Thursday 2 July 2015

Summer Flummery



For reading under the apple tree there are some books which engage the mind easily without being a grievous injury; I mean books which pause the ‘borne back’ and permit us to remain suspended like pond skimmers on imaginations surface tension. There is a time for flummery. I have just read we have always lived in the Castle by Shirley Jackson:

"He used the most sugar," Mrs. Wright said.
"Alas," Uncle Julian said.  "Then, on either side of my brother, his daughter Constance and my wife Dorothy, who had done me the honor of casting in her lot with mine, although I do not think that she anticipated anything so severe as arsenic on her blackberries. Another child, my niece Mary Katherine, was not at table."
"She was in her room," Mrs. Wright said.
"A great child of twelve, sent to bed without her supper. But she need not concern us."


The sugar is passed frequently in this macabre comedy. Uncle Julian is the family historian and the shambling relic of an event that he can’t get quite straight. Mary Katherine ought to concern us. Constance we are inclined to suspect may be an agent of deadly nurturence. Are we correct?

Zuleika Dobson by Sir Max Beerbohm is pure fun. She is visiting her grandfather in Oxford and her unpacking is :
All the colours of the rainbow, materialised by modistes, were there. Stacked on chairs were I know not what of sachets, glove-cases, fan-cases. There were innumerable packages in silver-paper and pink ribands. There was a pyramid of bandboxes. There was a virgin forest of boot-trees. And rustling quickly hither and thither, in and out of this profusion, with armfuls of finery, was an obviously French maid. Alert, unerring, like a swallow she dipped and darted. Nothing escaped her, and she never rested. She had the air of the born unpacker—swift and firm, yet withal tender. Scarce had her arms been laden but their loads were lying lightly between shelves or tightly in drawers. To calculate, catch, distribute, seemed in her but a single process. She was one of those who are born to make chaos cosmic.

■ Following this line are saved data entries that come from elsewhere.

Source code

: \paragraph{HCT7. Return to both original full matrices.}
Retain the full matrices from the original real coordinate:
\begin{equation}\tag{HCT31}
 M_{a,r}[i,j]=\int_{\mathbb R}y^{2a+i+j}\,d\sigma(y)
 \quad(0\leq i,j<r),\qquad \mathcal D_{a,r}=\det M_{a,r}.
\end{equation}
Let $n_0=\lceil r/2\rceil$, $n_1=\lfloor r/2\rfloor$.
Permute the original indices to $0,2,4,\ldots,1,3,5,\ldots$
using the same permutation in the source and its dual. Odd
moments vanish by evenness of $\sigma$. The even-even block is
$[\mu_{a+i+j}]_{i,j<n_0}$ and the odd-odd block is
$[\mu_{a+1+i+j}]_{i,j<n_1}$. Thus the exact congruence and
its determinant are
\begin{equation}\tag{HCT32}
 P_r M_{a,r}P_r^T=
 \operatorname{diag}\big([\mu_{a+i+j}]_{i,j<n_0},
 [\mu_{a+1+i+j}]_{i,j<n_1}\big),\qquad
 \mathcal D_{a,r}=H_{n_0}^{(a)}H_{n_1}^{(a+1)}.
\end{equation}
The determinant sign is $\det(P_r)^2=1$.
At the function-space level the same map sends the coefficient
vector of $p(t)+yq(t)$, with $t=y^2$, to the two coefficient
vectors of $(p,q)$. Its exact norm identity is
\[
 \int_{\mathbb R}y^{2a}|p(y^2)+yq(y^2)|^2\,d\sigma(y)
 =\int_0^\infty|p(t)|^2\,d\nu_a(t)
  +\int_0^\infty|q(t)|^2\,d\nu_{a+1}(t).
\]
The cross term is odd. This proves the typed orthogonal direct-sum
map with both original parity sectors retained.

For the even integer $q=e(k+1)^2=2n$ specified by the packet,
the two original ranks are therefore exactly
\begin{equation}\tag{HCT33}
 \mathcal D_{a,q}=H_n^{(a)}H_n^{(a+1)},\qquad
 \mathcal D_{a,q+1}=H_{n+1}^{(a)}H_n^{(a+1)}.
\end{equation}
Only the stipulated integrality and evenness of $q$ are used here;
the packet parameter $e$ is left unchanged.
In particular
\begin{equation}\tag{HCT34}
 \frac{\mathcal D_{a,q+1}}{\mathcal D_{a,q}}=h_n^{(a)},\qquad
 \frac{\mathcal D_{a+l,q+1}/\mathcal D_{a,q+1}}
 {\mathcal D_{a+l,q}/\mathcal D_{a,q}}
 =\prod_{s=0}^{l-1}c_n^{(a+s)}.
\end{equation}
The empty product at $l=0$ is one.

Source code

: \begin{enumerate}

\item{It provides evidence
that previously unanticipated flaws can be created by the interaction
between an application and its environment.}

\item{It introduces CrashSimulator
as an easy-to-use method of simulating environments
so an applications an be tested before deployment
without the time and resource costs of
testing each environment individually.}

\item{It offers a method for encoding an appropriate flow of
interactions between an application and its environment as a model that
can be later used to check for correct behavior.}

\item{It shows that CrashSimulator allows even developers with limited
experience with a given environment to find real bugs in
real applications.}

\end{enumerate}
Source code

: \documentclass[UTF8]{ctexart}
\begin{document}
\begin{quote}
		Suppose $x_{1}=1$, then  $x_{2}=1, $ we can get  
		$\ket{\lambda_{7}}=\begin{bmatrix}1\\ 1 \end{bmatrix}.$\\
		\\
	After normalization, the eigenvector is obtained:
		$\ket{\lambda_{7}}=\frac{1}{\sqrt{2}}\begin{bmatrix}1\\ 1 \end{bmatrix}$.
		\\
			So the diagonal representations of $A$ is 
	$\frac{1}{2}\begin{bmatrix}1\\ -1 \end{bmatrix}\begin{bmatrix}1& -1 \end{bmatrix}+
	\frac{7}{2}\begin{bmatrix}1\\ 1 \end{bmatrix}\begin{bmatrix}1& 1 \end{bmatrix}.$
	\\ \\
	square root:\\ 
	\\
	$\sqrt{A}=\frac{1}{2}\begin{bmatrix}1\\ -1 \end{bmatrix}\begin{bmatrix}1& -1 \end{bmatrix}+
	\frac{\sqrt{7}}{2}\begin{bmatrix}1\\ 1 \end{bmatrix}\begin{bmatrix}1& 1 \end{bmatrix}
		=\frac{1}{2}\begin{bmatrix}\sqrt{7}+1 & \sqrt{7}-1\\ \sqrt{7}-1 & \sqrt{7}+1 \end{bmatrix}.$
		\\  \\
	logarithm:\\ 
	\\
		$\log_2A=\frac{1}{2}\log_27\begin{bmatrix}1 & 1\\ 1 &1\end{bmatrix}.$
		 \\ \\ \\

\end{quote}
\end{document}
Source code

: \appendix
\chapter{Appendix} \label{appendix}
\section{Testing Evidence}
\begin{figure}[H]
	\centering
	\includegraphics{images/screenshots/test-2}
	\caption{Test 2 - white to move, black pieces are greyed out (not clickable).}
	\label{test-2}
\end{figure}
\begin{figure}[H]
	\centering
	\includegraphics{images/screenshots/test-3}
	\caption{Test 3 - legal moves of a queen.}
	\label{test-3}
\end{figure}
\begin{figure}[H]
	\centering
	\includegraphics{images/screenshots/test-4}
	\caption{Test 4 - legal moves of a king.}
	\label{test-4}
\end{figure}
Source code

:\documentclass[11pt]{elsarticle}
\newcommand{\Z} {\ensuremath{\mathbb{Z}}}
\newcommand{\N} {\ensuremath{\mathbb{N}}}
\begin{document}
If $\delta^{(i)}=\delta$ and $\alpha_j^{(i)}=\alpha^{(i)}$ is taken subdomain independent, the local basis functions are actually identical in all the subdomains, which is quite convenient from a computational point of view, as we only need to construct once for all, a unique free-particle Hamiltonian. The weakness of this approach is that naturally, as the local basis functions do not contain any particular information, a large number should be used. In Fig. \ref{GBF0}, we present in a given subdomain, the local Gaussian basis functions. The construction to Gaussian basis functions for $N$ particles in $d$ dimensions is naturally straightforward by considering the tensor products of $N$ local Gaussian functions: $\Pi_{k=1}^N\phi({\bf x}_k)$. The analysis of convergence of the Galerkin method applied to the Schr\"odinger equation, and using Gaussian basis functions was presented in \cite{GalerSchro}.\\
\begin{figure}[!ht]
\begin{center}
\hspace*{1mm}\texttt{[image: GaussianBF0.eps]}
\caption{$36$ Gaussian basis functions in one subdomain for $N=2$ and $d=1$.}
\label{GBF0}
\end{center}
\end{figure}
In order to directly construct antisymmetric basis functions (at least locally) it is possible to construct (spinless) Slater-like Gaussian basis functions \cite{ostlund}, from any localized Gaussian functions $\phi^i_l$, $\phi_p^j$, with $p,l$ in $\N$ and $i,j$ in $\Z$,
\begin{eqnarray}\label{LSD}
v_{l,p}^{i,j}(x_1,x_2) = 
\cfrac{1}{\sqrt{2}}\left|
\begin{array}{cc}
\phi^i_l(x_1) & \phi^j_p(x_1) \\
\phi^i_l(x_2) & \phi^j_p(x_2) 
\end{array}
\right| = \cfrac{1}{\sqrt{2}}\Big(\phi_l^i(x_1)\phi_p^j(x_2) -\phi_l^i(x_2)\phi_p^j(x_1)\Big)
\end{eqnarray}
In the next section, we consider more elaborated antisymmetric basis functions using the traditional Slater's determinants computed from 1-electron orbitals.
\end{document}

The Incomparable Max is incapable of cliche without at the same time straining after novelty of expression. That happens.

Out of Sheer Rage: Wrestling with D.H. Lawrence by Geoff Dyer is a English comedy of resolute indecision which I have begun (again and again). Beyond changes of venue nothing much will happen in a trance like way. He will notice things and then recant and then grudgingly accept. This is dangerous fiction for those dogged by velleity. I wish I could make up my mind whether this persona is a gimmick that allows Dyer to plunge his sink and carry on.

Because life is serious I continue to read The Road to Wigan Pier (unabridged, uncorrected) and enjoy bloody Orwell laying about him. Decent sort of chap: play up, play up and lay the blame.